An exact transcription is needed, starting with the line that contains "Last Result |" and ending with the last line of the records.

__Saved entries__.
* * *

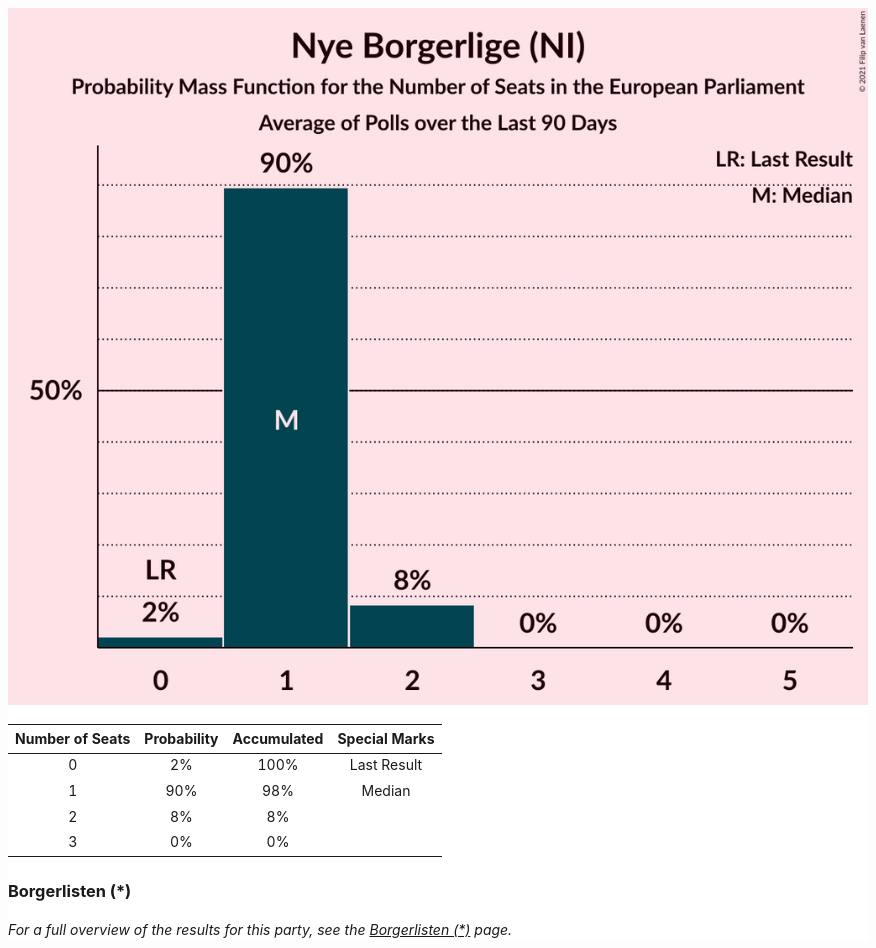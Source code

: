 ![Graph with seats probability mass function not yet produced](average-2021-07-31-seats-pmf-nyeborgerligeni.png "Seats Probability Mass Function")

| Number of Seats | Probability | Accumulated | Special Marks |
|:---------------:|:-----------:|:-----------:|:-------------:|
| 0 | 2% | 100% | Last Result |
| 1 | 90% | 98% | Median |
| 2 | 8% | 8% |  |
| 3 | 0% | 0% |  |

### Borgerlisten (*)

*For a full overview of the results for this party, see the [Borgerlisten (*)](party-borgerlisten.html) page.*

* * *

__YOUR RESPONSE__.
| 0 | 2% | 100% | Last Result |
| 1 | 90% | 98% | Median |
| 2 | 8% | 8% |  |
| 3 | 0% | 0% |  |

### Borgerlisten (*)

*For a full overview of the results for this party, see the [Borgerlisten (*)](party-borgerlisten.html) page.*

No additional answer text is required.